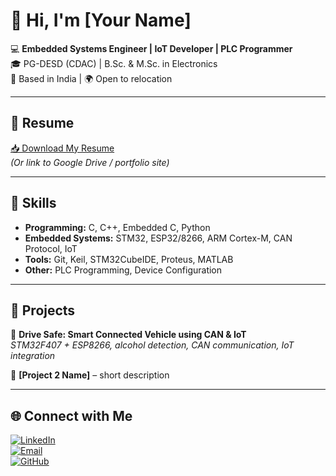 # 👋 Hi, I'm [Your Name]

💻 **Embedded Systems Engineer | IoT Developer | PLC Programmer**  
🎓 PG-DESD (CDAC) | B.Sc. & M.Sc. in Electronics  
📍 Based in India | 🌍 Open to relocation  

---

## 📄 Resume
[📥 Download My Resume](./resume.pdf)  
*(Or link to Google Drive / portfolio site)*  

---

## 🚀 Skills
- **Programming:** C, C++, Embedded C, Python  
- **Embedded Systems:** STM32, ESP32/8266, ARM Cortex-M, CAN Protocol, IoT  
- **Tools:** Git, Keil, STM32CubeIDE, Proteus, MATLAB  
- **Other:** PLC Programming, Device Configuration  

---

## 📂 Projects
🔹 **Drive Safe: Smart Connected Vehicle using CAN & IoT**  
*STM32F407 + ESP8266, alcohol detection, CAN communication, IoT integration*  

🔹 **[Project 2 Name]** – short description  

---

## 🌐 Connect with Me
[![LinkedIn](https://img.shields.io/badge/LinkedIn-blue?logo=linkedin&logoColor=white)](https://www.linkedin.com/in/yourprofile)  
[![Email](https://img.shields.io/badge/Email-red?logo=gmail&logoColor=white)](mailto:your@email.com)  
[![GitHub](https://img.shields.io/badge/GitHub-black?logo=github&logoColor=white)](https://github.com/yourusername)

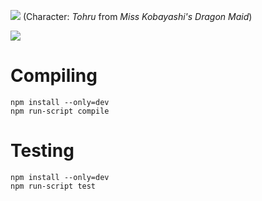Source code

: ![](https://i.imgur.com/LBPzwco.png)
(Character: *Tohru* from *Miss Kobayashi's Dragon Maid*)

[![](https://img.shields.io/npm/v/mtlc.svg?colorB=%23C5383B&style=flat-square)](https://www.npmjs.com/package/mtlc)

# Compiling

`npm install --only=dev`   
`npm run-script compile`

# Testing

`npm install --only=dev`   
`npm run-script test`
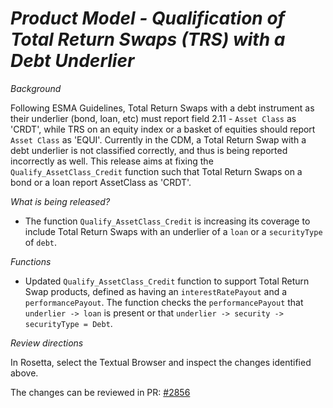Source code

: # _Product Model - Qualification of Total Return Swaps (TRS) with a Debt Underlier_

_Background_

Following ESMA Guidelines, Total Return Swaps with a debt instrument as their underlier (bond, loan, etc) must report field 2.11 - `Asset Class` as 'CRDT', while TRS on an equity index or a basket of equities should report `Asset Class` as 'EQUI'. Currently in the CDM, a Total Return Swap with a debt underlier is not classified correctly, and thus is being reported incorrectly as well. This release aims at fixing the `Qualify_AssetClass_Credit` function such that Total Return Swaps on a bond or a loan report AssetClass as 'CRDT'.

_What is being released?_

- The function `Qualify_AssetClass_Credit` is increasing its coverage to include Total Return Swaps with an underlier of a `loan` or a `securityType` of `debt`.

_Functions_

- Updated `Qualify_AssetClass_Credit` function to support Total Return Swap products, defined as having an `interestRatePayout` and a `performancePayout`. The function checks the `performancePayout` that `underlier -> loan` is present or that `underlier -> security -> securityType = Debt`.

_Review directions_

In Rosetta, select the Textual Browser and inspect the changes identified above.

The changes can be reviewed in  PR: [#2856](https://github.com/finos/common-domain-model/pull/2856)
══════════
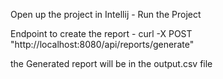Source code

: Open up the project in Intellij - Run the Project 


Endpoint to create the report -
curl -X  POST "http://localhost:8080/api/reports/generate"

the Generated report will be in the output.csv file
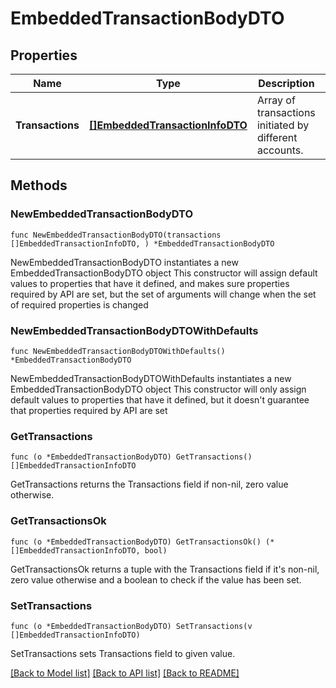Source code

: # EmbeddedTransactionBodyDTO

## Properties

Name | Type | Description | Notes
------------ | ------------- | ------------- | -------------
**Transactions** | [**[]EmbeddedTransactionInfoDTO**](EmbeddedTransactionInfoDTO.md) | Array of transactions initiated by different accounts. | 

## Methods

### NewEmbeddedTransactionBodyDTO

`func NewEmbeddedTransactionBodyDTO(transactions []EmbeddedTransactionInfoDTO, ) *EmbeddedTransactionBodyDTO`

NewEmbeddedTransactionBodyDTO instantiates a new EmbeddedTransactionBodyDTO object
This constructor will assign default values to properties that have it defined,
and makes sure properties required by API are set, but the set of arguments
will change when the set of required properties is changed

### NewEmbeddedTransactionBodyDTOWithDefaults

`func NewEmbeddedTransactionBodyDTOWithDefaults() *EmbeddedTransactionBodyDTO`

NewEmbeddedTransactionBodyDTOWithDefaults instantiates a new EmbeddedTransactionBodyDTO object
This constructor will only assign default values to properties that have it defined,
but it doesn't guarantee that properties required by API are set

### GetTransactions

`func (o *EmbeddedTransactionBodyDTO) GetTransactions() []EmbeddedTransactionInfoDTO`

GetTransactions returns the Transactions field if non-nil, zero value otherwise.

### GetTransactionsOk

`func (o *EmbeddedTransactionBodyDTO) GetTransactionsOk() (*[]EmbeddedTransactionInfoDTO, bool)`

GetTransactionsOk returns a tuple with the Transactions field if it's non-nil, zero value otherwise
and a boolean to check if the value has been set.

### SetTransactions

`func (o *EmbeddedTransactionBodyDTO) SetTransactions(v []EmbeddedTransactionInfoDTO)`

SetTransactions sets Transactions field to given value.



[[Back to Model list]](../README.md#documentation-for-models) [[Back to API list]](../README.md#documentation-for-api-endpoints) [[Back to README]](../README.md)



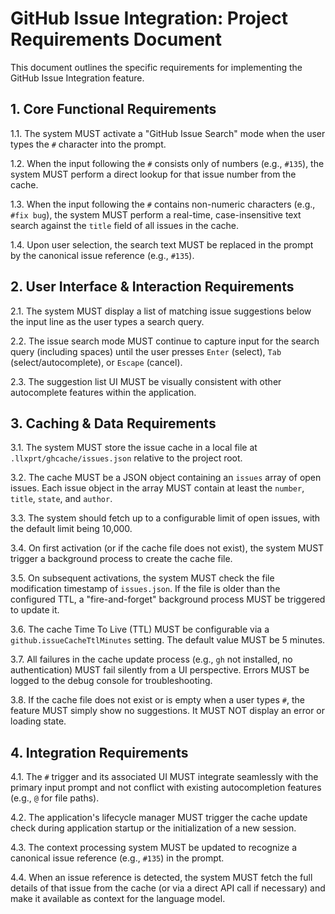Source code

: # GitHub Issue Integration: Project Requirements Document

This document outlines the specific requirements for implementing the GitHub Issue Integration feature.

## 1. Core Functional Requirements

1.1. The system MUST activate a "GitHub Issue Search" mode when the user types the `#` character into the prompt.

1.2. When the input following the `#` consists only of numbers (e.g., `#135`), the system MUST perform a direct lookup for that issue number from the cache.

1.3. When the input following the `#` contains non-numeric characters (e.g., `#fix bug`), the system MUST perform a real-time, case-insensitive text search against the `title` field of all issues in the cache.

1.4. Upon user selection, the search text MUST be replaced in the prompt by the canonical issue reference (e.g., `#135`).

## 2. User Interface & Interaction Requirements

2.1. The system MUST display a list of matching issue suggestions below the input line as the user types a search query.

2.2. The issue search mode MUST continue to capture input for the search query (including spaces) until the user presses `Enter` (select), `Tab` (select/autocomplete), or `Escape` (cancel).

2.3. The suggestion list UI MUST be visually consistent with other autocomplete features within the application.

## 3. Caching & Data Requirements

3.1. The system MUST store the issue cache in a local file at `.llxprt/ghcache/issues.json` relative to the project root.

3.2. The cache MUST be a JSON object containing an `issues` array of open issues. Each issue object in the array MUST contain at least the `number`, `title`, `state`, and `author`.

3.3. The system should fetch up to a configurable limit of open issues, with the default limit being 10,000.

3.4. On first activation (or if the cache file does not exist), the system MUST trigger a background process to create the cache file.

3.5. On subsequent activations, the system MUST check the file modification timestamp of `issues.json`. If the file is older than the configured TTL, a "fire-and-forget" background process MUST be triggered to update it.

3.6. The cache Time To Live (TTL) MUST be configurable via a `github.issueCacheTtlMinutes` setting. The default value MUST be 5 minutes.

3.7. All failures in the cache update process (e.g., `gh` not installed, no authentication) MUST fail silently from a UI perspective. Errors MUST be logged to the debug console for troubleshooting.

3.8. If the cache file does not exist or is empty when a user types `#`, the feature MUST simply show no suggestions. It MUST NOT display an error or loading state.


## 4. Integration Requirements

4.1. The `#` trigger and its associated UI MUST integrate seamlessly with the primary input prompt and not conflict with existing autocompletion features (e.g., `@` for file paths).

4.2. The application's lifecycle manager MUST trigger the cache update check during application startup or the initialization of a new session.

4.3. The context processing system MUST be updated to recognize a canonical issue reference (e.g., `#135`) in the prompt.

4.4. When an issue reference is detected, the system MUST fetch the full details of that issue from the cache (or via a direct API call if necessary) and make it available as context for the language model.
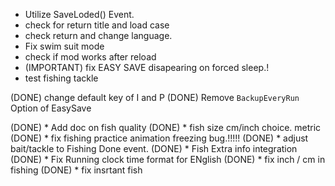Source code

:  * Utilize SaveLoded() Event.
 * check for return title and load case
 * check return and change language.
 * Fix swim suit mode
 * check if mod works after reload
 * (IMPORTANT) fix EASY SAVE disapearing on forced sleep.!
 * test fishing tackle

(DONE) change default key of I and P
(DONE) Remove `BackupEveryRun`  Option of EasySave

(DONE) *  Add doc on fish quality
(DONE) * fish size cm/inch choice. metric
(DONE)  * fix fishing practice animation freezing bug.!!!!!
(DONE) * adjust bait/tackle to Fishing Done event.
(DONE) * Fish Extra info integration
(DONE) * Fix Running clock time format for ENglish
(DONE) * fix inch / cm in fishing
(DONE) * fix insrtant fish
══════════
_Your assignment_
Output should consist of the lines above from the one with "3.3. The system" down to the one with "(DONE) * Fix Running", exact and without pictures.

_Finished exercise_
3.3. The system should fetch up to a configurable limit of open issues, with the default limit being 10,000.

3.4. On first activation (or if the cache file does not exist), the system MUST trigger a background process to create the cache file.

3.5. On subsequent activations, the system MUST check the file modification timestamp of `issues.json`. If the file is older than the configured TTL, a "fire-and-forget" background process MUST be triggered to update it.

3.6. The cache Time To Live (TTL) MUST be configurable via a `github.issueCacheTtlMinutes` setting. The default value MUST be 5 minutes.

3.7. All failures in the cache update process (e.g., `gh` not installed, no authentication) MUST fail silently from a UI perspective. Errors MUST be logged to the debug console for troubleshooting.

3.8. If the cache file does not exist or is empty when a user types `#`, the feature MUST simply show no suggestions. It MUST NOT display an error or loading state.


## 4. Integration Requirements

4.1. The `#` trigger and its associated UI MUST integrate seamlessly with the primary input prompt and not conflict with existing autocompletion features (e.g., `@` for file paths).

4.2. The application's lifecycle manager MUST trigger the cache update check during application startup or the initialization of a new session.

4.3. The context processing system MUST be updated to recognize a canonical issue reference (e.g., `#135`) in the prompt.

4.4. When an issue reference is detected, the system MUST fetch the full details of that issue from the cache (or via a direct API call if necessary) and make it available as context for the language model.
Source code

:  * Utilize SaveLoded() Event.
 * check for return title and load case
 * check return and change language.
 * Fix swim suit mode
 * check if mod works after reload
 * (IMPORTANT) fix EASY SAVE disapearing on forced sleep.!
 * test fishing tackle

(DONE) change default key of I and P
(DONE) Remove `BackupEveryRun`  Option of EasySave

(DONE) *  Add doc on fish quality
(DONE) * fish size cm/inch choice. metric
(DONE)  * fix fishing practice animation freezing bug.!!!!!
(DONE) * adjust bait/tackle to Fishing Done event.
(DONE) * Fish Extra info integration
(DONE) * Fix Running clock time format for ENglish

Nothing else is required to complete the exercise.